Director: Michael Sarne
Stars: Mae West, John Huston, Raquel Welch, Rex Reed, Farrah Fawcett.
Ralph Beaumont ... choreographer

Watched online, blurry.

17 songs in the Soundtracks, most only partially performed, several in vintage film clips.

MW's penultimate film. Here she does look her age (b. 1893), but still walks with her signature sashay. Her role here is small, totally disproportionate to her billing. She sings 2 songs, and in the production number, the film focuses on other characters who are talking.

Rated 5 on 2015-05-07, I remembered unfavorably the scene where RW rapes the man via a strap-on, and speculated that might be the reason for the 5. So I tried it again, and still found that scene horribly repulsive. However, the rest of the film is more of a fascinating train wreck.

The synopsis above mostly misses the point of the film: Myra/Myron is out to change the world by attacking sex roles, hoping to reduce population growth and the threat of nuclear annihilation. Since s/he reveres the films of '35-'45, s/he decides to teach at an acting academy to influence future sex role portrayal in film. (The fact that it's a sham academy, with students who're highly unlikely to become stars in mainstream film, seems lost.) She's also pursuing the cash she feels the uncle owes her, but the socio-political thing is of equal or higher importance.

We get lots of clips of vintage Fox films. The Connections page lists even more than I remember seeing, but if you don't focus on the screen all the time, you can easily miss them.
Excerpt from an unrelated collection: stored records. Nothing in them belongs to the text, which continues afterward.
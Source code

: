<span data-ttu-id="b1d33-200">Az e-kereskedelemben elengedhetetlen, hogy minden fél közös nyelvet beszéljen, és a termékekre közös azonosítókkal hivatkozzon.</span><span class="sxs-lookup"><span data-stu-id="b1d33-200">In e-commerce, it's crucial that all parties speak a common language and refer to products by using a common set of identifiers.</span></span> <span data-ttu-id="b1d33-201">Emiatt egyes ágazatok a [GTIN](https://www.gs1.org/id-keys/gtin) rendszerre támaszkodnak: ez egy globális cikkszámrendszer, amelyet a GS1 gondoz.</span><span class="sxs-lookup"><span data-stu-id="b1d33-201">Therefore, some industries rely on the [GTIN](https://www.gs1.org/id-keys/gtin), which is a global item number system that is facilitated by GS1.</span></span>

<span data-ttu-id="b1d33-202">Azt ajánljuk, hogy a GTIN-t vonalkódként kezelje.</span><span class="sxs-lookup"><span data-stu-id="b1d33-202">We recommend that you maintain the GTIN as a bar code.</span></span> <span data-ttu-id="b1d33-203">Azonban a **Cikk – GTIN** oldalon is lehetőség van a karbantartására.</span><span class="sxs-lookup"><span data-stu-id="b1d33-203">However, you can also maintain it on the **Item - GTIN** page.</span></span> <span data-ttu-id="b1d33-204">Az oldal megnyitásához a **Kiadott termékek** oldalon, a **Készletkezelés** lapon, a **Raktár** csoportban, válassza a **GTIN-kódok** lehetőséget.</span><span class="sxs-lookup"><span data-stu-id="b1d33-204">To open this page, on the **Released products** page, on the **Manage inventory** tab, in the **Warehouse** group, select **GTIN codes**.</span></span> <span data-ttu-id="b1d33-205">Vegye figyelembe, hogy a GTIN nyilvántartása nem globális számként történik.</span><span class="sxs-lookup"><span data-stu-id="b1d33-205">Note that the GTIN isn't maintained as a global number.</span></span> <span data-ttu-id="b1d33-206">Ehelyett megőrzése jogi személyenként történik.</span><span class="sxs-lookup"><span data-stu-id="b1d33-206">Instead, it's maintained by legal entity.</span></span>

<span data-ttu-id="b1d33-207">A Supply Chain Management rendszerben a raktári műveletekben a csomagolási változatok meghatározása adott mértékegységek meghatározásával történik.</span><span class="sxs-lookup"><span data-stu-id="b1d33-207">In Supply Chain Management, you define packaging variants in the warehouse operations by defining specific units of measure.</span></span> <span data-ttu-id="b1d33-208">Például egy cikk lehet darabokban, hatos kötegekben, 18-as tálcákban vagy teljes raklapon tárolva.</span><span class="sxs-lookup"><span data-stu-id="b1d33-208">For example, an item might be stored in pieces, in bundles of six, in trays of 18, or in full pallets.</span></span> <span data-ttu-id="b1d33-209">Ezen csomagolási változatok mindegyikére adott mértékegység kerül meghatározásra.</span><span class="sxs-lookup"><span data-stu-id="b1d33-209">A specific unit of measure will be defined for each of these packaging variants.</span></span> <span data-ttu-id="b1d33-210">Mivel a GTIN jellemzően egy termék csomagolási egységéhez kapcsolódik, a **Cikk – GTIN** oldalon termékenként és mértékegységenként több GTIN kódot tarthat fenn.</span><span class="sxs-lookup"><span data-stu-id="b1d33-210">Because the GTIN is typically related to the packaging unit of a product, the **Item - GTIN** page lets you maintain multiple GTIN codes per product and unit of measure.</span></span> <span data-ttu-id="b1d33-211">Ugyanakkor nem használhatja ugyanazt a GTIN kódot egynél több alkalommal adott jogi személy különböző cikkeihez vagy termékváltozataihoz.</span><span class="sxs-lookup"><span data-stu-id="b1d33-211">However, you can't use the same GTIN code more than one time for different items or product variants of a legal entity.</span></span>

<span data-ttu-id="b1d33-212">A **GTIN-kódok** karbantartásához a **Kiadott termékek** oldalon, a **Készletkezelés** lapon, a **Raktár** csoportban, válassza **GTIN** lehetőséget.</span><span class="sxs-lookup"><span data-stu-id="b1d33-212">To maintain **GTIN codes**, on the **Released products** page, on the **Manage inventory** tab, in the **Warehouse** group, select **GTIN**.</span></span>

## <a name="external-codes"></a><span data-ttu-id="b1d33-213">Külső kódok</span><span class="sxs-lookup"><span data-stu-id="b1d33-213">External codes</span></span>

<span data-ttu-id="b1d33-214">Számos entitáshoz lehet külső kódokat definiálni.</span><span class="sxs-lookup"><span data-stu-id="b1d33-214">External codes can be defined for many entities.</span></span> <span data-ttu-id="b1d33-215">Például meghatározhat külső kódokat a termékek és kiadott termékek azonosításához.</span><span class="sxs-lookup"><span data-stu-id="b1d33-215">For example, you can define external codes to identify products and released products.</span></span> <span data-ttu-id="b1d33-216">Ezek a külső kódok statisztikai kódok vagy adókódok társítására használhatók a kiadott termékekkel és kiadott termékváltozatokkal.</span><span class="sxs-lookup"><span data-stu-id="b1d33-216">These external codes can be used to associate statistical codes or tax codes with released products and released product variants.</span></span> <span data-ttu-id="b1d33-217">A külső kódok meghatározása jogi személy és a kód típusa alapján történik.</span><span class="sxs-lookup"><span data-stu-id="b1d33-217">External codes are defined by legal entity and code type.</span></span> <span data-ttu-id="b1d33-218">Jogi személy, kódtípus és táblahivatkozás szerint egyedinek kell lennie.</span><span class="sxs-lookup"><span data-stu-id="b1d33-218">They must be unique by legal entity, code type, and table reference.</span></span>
They're used to reveal or emphasize what a character in this film is thinking/feeling. Or to add to the absurdity.

The IMDb trivia says the film strays from the original book, but in reading the synopsis of the book on Wikipedia, it seems we get less of the original negative plot involving MW, and a different ending, but otherwise essentially the same. (The book's ending is what I anticipated just before the final scene. In some ways the film ending is better.)

I've ordered what I hope is the British dvd with commentary. I might append to this when I've watched that.